(Entries taken from a collection)
######

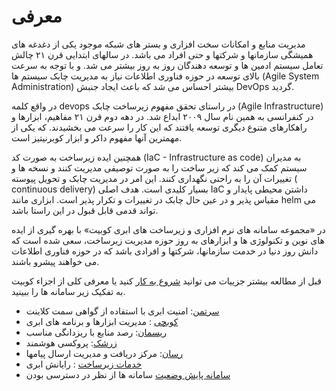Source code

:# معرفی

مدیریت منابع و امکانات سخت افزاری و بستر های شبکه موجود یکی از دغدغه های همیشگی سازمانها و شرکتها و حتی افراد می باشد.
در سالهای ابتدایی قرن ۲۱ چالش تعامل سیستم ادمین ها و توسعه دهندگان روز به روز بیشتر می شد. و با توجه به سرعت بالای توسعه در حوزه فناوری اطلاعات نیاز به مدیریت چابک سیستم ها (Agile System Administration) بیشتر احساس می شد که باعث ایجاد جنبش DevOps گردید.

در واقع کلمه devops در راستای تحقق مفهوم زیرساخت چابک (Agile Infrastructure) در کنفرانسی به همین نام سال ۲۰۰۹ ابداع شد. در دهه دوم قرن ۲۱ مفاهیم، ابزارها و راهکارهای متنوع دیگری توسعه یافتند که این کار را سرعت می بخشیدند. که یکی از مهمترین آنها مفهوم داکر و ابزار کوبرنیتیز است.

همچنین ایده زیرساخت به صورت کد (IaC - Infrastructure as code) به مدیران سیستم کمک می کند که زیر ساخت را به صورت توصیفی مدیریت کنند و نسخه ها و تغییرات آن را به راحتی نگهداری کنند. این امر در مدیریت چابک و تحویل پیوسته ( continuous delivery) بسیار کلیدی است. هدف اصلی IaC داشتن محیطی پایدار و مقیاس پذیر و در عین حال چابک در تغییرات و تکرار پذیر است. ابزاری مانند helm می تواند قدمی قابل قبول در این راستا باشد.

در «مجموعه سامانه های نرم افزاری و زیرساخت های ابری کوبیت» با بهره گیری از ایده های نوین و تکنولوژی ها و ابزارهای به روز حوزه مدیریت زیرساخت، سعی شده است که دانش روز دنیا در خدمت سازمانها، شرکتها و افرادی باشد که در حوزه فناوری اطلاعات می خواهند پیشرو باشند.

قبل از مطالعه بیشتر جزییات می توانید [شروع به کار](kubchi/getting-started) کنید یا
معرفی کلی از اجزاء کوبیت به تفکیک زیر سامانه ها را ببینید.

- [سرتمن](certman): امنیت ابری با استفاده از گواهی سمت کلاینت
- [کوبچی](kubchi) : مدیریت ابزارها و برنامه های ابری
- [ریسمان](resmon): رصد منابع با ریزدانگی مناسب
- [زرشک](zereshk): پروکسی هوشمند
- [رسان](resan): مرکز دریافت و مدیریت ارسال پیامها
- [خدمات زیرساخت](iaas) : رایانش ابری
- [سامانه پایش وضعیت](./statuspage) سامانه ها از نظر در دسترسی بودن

######

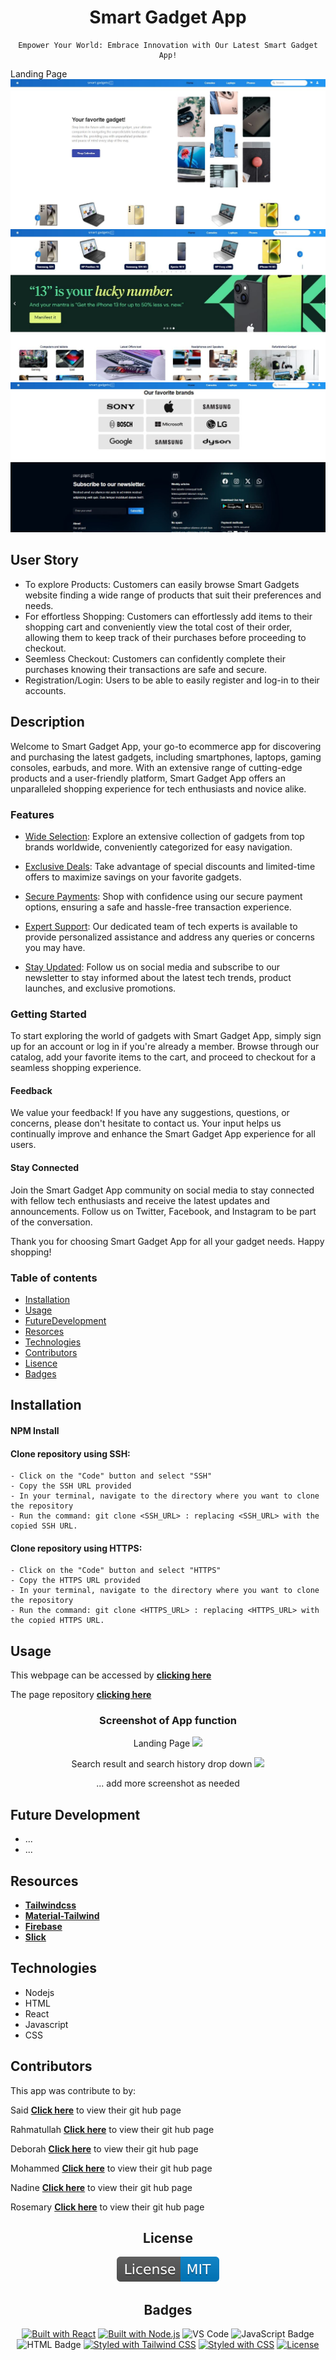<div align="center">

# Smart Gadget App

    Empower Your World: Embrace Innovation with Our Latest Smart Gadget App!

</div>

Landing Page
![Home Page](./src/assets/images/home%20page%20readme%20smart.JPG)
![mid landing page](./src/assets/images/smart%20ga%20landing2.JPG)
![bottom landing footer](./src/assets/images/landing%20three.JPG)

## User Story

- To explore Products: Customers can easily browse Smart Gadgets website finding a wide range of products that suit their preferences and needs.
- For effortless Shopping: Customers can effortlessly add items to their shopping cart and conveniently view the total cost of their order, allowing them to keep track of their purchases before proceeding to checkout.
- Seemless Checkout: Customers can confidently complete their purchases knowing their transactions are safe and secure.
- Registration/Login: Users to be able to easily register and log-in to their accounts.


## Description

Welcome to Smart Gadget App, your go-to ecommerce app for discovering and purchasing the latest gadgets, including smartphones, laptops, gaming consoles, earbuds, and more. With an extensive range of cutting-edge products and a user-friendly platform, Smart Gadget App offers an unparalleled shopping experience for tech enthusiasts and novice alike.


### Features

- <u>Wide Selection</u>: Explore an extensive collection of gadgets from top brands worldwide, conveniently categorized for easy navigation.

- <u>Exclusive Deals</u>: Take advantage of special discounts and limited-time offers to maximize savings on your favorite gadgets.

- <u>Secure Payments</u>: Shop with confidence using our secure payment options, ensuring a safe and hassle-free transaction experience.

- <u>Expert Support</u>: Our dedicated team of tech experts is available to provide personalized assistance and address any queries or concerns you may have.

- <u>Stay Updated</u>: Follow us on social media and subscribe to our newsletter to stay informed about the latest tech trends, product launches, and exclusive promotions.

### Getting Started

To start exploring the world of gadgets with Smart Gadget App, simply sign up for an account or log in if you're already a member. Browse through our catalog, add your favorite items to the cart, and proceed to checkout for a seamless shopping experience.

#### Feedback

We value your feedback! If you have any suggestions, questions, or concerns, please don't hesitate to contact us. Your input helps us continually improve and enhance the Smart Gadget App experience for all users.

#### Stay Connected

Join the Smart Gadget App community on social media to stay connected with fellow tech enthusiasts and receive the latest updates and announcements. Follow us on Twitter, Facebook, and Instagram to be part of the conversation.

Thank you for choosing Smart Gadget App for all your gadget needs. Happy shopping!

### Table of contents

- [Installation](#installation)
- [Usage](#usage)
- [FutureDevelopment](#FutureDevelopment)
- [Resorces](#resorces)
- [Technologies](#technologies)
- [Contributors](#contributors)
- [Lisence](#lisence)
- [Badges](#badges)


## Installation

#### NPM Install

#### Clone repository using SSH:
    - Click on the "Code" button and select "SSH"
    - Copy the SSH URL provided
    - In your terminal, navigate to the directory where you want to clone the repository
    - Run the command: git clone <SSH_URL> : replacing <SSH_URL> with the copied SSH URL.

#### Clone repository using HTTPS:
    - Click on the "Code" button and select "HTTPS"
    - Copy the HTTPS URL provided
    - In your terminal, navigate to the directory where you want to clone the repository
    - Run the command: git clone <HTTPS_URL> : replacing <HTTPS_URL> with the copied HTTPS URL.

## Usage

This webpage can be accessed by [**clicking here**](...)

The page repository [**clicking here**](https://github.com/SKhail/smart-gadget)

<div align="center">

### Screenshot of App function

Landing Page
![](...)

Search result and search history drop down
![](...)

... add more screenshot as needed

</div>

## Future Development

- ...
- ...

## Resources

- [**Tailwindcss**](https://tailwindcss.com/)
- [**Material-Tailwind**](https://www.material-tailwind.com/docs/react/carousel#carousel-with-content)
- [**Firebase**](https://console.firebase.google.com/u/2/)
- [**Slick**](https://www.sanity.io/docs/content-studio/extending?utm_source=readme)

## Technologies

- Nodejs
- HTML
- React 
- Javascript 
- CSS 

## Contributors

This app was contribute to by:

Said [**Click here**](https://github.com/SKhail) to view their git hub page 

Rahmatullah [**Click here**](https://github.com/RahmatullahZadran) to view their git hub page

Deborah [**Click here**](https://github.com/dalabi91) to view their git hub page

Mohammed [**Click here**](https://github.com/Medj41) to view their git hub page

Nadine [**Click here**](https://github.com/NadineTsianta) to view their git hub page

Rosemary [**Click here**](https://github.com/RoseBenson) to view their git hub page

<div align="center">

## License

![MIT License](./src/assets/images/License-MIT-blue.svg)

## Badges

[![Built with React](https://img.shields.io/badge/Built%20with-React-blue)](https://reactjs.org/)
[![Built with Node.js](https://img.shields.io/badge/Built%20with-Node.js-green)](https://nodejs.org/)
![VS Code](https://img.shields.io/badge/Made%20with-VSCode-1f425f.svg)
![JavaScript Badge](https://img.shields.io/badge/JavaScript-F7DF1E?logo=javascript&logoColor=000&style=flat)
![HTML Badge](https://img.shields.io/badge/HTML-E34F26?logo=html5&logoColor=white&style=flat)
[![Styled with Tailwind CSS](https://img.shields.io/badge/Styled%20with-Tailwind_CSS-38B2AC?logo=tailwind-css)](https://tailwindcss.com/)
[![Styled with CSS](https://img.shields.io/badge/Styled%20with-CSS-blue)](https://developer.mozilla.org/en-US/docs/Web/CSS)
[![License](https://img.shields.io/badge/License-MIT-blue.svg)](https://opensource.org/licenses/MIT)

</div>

######

(To do) Only one stretch of the entries above is needed: the lines from the one containing "Source code" through the one containing "- [سامانه پایش". Copy it exactly, without the pictures.

(Response to this task)
Source code

:# معرفی

مدیریت منابع و امکانات سخت افزاری و بستر های شبکه موجود یکی از دغدغه های همیشگی سازمانها و شرکتها و حتی افراد می باشد.
در سالهای ابتدایی قرن ۲۱ چالش تعامل سیستم ادمین ها و توسعه دهندگان روز به روز بیشتر می شد. و با توجه به سرعت بالای توسعه در حوزه فناوری اطلاعات نیاز به مدیریت چابک سیستم ها (Agile System Administration) بیشتر احساس می شد که باعث ایجاد جنبش DevOps گردید.

در واقع کلمه devops در راستای تحقق مفهوم زیرساخت چابک (Agile Infrastructure) در کنفرانسی به همین نام سال ۲۰۰۹ ابداع شد. در دهه دوم قرن ۲۱ مفاهیم، ابزارها و راهکارهای متنوع دیگری توسعه یافتند که این کار را سرعت می بخشیدند. که یکی از مهمترین آنها مفهوم داکر و ابزار کوبرنیتیز است.

همچنین ایده زیرساخت به صورت کد (IaC - Infrastructure as code) به مدیران سیستم کمک می کند که زیر ساخت را به صورت توصیفی مدیریت کنند و نسخه ها و تغییرات آن را به راحتی نگهداری کنند. این امر در مدیریت چابک و تحویل پیوسته ( continuous delivery) بسیار کلیدی است. هدف اصلی IaC داشتن محیطی پایدار و مقیاس پذیر و در عین حال چابک در تغییرات و تکرار پذیر است. ابزاری مانند helm می تواند قدمی قابل قبول در این راستا باشد.

در «مجموعه سامانه های نرم افزاری و زیرساخت های ابری کوبیت» با بهره گیری از ایده های نوین و تکنولوژی ها و ابزارهای به روز حوزه مدیریت زیرساخت، سعی شده است که دانش روز دنیا در خدمت سازمانها، شرکتها و افرادی باشد که در حوزه فناوری اطلاعات می خواهند پیشرو باشند.

قبل از مطالعه بیشتر جزییات می توانید [شروع به کار](kubchi/getting-started) کنید یا
معرفی کلی از اجزاء کوبیت به تفکیک زیر سامانه ها را ببینید.

- [سرتمن](certman): امنیت ابری با استفاده از گواهی سمت کلاینت
- [کوبچی](kubchi) : مدیریت ابزارها و برنامه های ابری
- [ریسمان](resmon): رصد منابع با ریزدانگی مناسب
- [زرشک](zereshk): پروکسی هوشمند
- [رسان](resan): مرکز دریافت و مدیریت ارسال پیامها
- [خدمات زیرساخت](iaas) : رایانش ابری
- [سامانه پایش وضعیت](./statuspage) سامانه ها از نظر در دسترسی بودن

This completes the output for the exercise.